START Given information

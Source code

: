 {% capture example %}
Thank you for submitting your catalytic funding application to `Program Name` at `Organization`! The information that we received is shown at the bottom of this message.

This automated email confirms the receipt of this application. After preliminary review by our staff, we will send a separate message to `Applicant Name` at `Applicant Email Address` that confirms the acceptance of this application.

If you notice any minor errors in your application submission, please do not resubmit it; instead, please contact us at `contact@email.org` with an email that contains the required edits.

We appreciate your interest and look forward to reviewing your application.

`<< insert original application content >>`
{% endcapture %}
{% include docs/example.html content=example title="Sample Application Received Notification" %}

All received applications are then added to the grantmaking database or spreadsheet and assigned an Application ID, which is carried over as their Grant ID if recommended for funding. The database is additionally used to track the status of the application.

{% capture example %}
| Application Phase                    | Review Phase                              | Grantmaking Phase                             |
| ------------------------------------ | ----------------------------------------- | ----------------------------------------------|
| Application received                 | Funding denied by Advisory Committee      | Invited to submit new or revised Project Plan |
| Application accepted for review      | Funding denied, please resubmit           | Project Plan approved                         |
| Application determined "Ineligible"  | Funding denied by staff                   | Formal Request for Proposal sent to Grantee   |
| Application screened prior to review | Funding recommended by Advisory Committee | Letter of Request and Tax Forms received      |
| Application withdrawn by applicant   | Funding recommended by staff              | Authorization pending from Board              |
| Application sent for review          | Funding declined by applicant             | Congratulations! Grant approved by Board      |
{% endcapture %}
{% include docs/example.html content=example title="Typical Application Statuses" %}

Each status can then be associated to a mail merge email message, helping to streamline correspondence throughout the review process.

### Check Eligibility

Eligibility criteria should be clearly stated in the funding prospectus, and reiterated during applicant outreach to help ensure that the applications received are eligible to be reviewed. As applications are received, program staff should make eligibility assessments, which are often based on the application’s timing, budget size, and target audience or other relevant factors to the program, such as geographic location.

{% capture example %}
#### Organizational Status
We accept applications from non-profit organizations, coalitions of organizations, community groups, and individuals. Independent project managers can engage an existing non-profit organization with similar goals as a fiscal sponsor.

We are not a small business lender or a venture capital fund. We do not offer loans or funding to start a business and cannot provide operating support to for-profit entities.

END Given information

**Try it**
Please transcribe the records exactly from their first line through the line holding "Thank you for", and leave out all others.

**Answer**
Source code

: {% capture example %}
Thank you for submitting your catalytic funding application to `Program Name` at `Organization`! The information that we received is shown at the bottom of this message.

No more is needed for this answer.